What is required: Report each line of the entries that includes "omega" by copying it.

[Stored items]
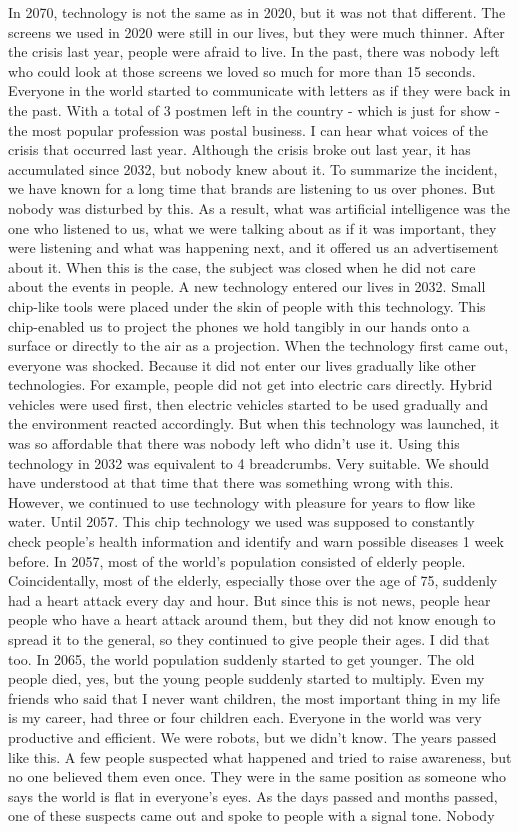 \documentclass[]{book}
\begin{document}
In 2070, technology is not the same as in 2020, but it was not that different. The screens we used in 2020 were still in our lives, but they were much thinner. After the crisis last year, people were afraid to live. In the past, there was nobody left who could look at those screens we loved so much for more than 15 seconds. Everyone in the world started to communicate with letters as if they were back in the past. With a total of 3 postmen left in the country - which is just for show - the most popular profession was postal business. I can hear what voices of the crisis that occurred last year. Although the crisis broke out last year, it has accumulated since 2032, but nobody knew about it. To summarize the incident, we have known for a long time that brands are listening to us over phones. But nobody was disturbed by this. As a result, what was artificial intelligence was the one who listened to us, what we were talking about as if it was important, they were listening and what was happening next, and it offered us an advertisement about it. When this is the case, the subject was closed when he did not care about the events in people. A new technology entered our lives in 2032. Small chip-like tools were placed under the skin of people with this technology. This chip-enabled us to project the phones we hold tangibly in our hands onto a surface or directly to the air as a projection. When the technology first came out, everyone was shocked. Because it did not enter our lives gradually like other technologies. For example, people did not get into electric cars directly. Hybrid vehicles were used first, then electric vehicles started to be used gradually and the environment reacted accordingly. But when this technology was launched, it was so affordable that there was nobody left who didn't use it. Using this technology in 2032 was equivalent to 4 breadcrumbs. Very suitable. We should have understood at that time that there was something wrong with this. However, we continued to use technology with pleasure for years to flow like water. Until 2057. This chip technology we used was supposed to constantly check people's health information and identify and warn possible diseases 1 week before. In 2057, most of the world's population consisted of elderly people. Coincidentally, most of the elderly, especially those over the age of 75, suddenly had a heart attack every day and hour. But since this is not news, people hear people who have a heart attack around them, but they did not know enough to spread it to the general, so they continued to give people their ages. I did that too. In 2065, the world population suddenly started to get younger. The old people died, yes, but the young people suddenly started to multiply. Even my friends who said that I never want children, the most important thing in my life is my career, had three or four children each. Everyone in the world was very productive and efficient. We were robots, but we didn't know. The years passed like this. A few people suspected what happened and tried to raise awareness, but no one believed them even once. They were in the same position as someone who says the world is flat in everyone's eyes. As the days passed and months passed, one of these suspects came out and spoke to people with a signal tone. Nobody 
\end{document}
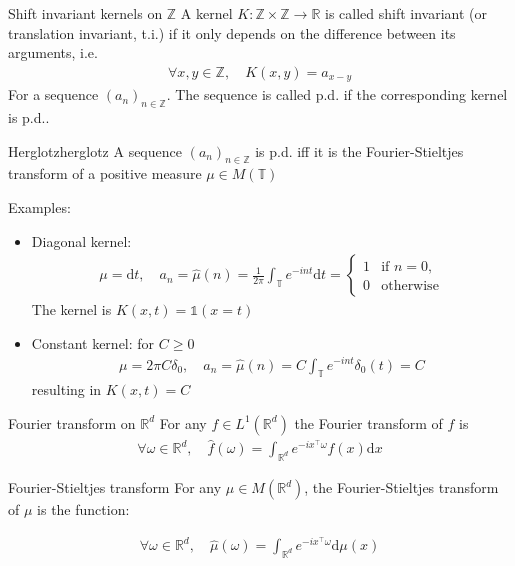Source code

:\documentclass[10pt]{article}
\begin{document}
\begin{Definition}{Shift invariant kernels on $\mathbb{Z}$}
  A kernel $K: \mathbb{Z}\times \mathbb{Z} \rightarrow\mathbb{R}$ is called 
  shift invariant (or translation invariant, t.i.) if it only depends on the 
  difference between its arguments, i.e. 
  \begin{align*}
    \forall x, y \in \mathbb{Z}, \quad K(x, y) = a_{x-y}
  \end{align*}
  For a sequence $(a_n)_{n\in\mathbb{Z}}$. The sequence is called p.d. if the 
  corresponding kernel is p.d..
\end{Definition}

\begin{Theorem}{Herglotz}{herglotz}
  A sequence $(a_n)_{n\in\mathbb{Z}}$ is p.d. iff it is the Fourier-Stieltjes 
  transform of a positive measure $\mu \in M(\mathbb{T})$
\end{Theorem}

Examples:
\begin{itemize}
  \item Diagonal kernel: 
  \begin{align*}
    \mu = \text{d}t, \quad a_n = \hat{\mu}(n)=  \frac{1}{2\pi}\int_\mathbb{T}
    e^{-int}\text{d}t = \begin{cases}
      1 & \text{if } n=0,\\
      0 & \text{otherwise}
    \end{cases}
  \end{align*}
  The kernel is $K(x, t) = \mathds{1}(x=t)$
  \item Constant kernel: for $C\geq 0$
  \begin{align*}
    \mu = 2\pi C\delta_0, \quad a_n = \hat{\mu}(n)=  C\int_\mathbb{T}e^{-int}
    \delta_0(t)= C
  \end{align*}
  resulting in $K(x, t) = C$
\end{itemize}

\begin{Definition}{Fourier transform on $\mathbb{R}^d$}{}
  For any $f\in L^1(\mathbb{R}^d)$ the Fourier transform of $f$ is 
  \begin{align*}
    \forall \omega \in \mathbb{R}^d, \quad \hat{f}(\omega) = 
    \int_{\mathbb{R}^d} e^{-i x^\top \omega} f(x)\text{d}x
  \end{align*}
\end{Definition}

\begin{Definition}{Fourier-Stieltjes transform}{}
  For any $\mu \in M(\mathbb{R}^d)$, the Fourier-Stieltjes transform of $\mu$ 
  is the function:

  \begin{align*}
    \forall \omega \in \mathbb{R}^d, \quad\hat{\mu}(\omega) =
    \int_{\mathbb{R}^d}e^{-i x^\top \omega}\text{d}\mu(x)
  \end{align*}
\end{Definition}
\end{document}
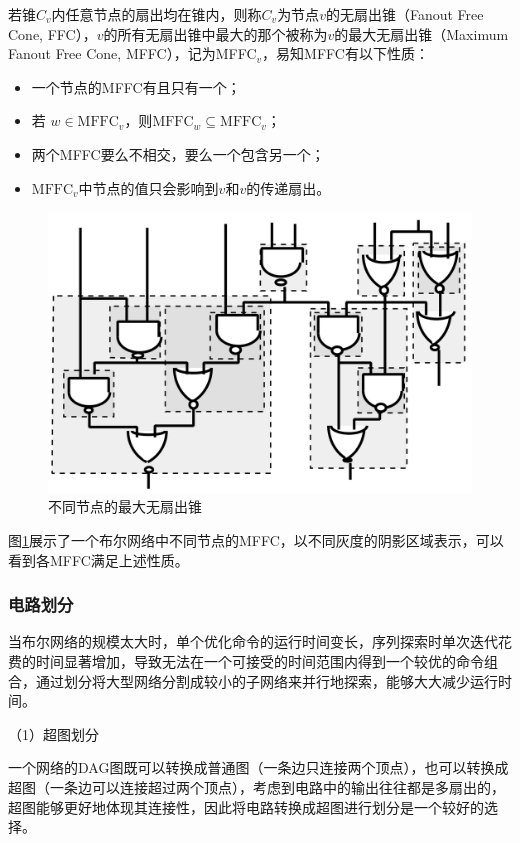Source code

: 若锥$C_v$内任意节点的扇出均在锥内，则称$C_v$为节点$v$的无扇出锥（Fanout Free Cone, FFC），$v$的所有无扇出锥中最大的那个被称为$v$的最大无扇出锥（Maximum Fanout Free Cone, MFFC），记为MFFC$_v$，易知MFFC有以下性质\cite{LS:exact_rewriting,FPGA:Jason_Cong_1993,FPGA:Jason_Cong_patition}：
\begin{itemize}
    \item 一个节点的MFFC有且只有一个；
    \item 若 $w \in \text{MFFC}_v$，则$\text{MFFC}_w \subseteq \text{MFFC}_v$；
    \item 两个MFFC要么不相交，要么一个包含另一个；
    \item $\text{MFFC}_v$中节点的值只会影响到$v$和$v$的传递扇出。
\end{itemize}
\begin{figure}[!htbp]
    \centering
    \includegraphics[width=0.6\linewidth]{./figs/LS-MFFC.png}
    \caption{不同节点的最大无扇出锥}
    \label{LS:MFFC}
\end{figure}
图\ref{LS:MFFC}展示了一个布尔网络中不同节点的MFFC，以不同灰度的阴影区域表示，可以看到各MFFC满足上述性质。


\subsubsection{电路划分}

当布尔网络的规模太大时，单个优化命令的运行时间变长，序列探索时单次迭代花费的时间显著增加，导致无法在一个可接受的时间范围内得到一个较优的命令组合，通过划分将大型网络分割成较小的子网络来并行地探索，能够大大减少运行时间。

（1）超图划分

一个网络的DAG图既可以转换成普通图（一条边只连接两个顶点），也可以转换成超图（一条边可以连接超过两个顶点），考虑到电路中的输出往往都是多扇出的，超图能够更好地体现其连接性，因此将电路转换成超图进行划分是一个较好的选择\cite{LS:LSOracle}。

Response:
    \forall \omega \in \mathbb{R}^d, \quad \hat{f}(\omega) = 
    \int_{\mathbb{R}^d} e^{-i x^\top \omega} f(x)\text{d}x
    \forall \omega \in \mathbb{R}^d, \quad\hat{\mu}(\omega) =
    \int_{\mathbb{R}^d}e^{-i x^\top \omega}\text{d}\mu(x)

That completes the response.